The first body turns out to be Myton, the man in the photographs. Hardinge admits that Myton was taking photographs of Karin in private at the house but when the others in the house checked on them they were both dead. He, McBryde, Daley and Michaels conspired to hide the bodies. Morse, however, realises this is a lie and Karin is still alive.

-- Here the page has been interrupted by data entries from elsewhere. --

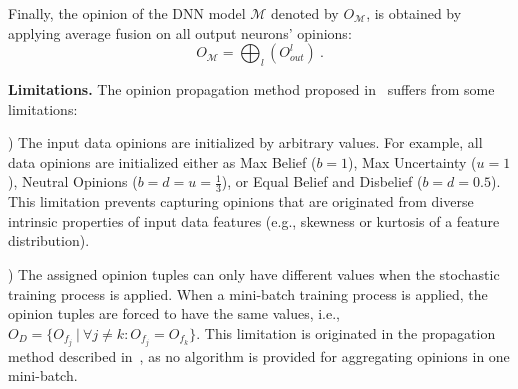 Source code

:Finally, the opinion of the DNN model $\mathcal{M}$ denoted by $O_{\mathcal{M}}$, is obtained by applying average fusion on all output neurons' opinions:
\begin{equation}
O_{\mathcal{M}} = \bigoplus_l(O_{out}^l)\ .
\label{model_eq}
\end{equation}

\vspace{2mm}
\noindent
\textbf{Limitations.} 
The opinion propagation method proposed in~\cite{hope} suffers from some limitations:

) The input data opinions are initialized by arbitrary values. For example, all data opinions are initialized either as Max Belief ($b=1$), Max Uncertainty ($u=1$), Neutral Opinions ($b=d=u=\frac{1}{3}$), or Equal Belief and Disbelief ($b=d=0.5$). 
This limitation prevents capturing opinions that are originated from diverse intrinsic properties of input data features (e.g., skewness or kurtosis of a feature distribution). 

) The assigned opinion tuples can only have different values when the stochastic training process is applied. When a mini-batch training process is applied, the opinion tuples are forced to have the same values, i.e., $O_D = \{O_{f_j}\ |\ \forall j \neq k: O_{f_j}=O_{f_k}\}$. This limitation is originated in the propagation method described in~\cite{hope}, as no algorithm is provided for aggregating opinions in one mini-batch.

Daley's son Phillip has an alibi for his father's murder, and nonetheless commits suicide. Morse and Lewis speak to Michaels' wife Cathy and realise she is Karin. She killed Myton when he tried to rape her and was sheltered by Michaels, who persuaded the others to cover the matter up. Morse realises that Michaels killed Daley and then had Cathy dress up as him and drive to the woods to hide the body, in order to give himself an alibi. Lewis learns Morse sent the cryptic clue in the first place.

==Continuity==
This book marks the death from natural causes of Morse's pathologist friend Max, whose full name is revealed as Maximillian de Bryn.

==Publication history==
- 1992, London: Macmillan ISBN 0-333-58373-6, pub. date 9 October 1992, hardback

==Adaptation==
The television adaptation guest-starred Nicholas Le Prevost as Hardinge, Neil Dudgeon as Michaels, Michelle Fairley as Cathy and Christopher Fairbank as Daley. Karin Eriksson became English girl Karen Anderson, a more unstable character who had been sexually abused by her father and served time in jail for murdering him. A subplot was added dealing with conflict between Morse and the original investigating officer, DCI Johnson (played by Malcolm Storry), who pinned Karen's murder on Steven Parnell, a serial killer responsible for four other deaths, and tried to beat a confession out of Phillip for his father's murder. Phillip's suicide was omitted but a more violent and dramatic ending added where Cathy kills both Daley and Michaels to protect her secret, finally perishing from a shot from her own gun when Morse knocks it out of her hands as she threatens him and Lewis.